"No one has ever asked me that question before," is what the customer support rep told me. "And I don't know myself."
So I'm calling with a few problems about my mobile navigation app. After dealing with the more important questions, I asked "can you tell me what the different road colors mean?"
I've enjoyed this app for many weeks now, but it began to bother me that I didn't know why some roads were blue, others pink, others yellow. I'm pretty sure that since roads I know to be side streets are in white, that white roads mean side streets. So on my call with customer service, I asked what they really meant. Was this important? Well no, not really - in navigation all you do is follow the arrows and/or vocal prompts.
But let's look at this from a software quality standpoint. This navigation app has one, count 'em, ONE window in its user interface, and the rest of the UI contains only settings. Somebody agonized over the niceties of having that UI track location, present traffic info, route planning, points of interest, all against the very simple background of rendering streets as a map.

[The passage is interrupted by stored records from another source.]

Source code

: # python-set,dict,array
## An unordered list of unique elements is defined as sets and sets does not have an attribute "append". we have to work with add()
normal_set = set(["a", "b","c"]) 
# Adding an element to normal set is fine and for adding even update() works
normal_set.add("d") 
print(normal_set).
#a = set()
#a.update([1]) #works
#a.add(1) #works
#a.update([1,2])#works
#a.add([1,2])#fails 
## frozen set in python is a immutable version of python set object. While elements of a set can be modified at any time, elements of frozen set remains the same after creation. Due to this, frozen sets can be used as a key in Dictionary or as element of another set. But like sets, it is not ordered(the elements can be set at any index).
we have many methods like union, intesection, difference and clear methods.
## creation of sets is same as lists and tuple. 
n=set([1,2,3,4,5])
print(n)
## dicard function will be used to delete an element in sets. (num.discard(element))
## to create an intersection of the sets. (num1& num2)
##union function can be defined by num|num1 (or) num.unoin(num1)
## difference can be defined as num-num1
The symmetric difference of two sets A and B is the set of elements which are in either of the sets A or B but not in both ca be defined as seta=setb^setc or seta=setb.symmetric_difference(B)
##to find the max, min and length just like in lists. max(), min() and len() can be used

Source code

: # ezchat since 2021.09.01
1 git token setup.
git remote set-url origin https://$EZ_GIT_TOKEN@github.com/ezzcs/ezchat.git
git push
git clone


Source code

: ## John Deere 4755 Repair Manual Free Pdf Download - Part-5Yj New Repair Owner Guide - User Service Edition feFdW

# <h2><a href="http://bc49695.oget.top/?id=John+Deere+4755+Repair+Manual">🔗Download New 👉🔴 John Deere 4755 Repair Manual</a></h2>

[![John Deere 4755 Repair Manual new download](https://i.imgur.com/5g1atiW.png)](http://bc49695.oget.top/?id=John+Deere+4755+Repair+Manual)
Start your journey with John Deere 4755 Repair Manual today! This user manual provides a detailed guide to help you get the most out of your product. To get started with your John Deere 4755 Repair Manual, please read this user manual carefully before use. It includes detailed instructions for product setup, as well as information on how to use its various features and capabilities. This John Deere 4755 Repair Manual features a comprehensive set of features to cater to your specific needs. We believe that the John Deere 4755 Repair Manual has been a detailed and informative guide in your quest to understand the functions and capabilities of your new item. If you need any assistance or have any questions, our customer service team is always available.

In fact, you can choose various themes in which different types of road can be rendered in your colors of choice. Take all the other stuff away, you have a map with maybe a dozen colors. So what do they mean?
It's amazing to me - but hardly unusual - when information is crammed into a user interface with no reference or explanation. The yellow roads on my nav app could be promising alternate routes, or they could lead to Oz - I can't find out. Customer support doesn't know why.
Many times engineers are afraid or intimidated to ask the obvious questions. Often, the question itself exposes a whole raft of assumptions that may be brilliant or may be idiotic. The right question wrongly put can cause a lot of collateral damage - especially to the questioner. But what happens if it is unasked?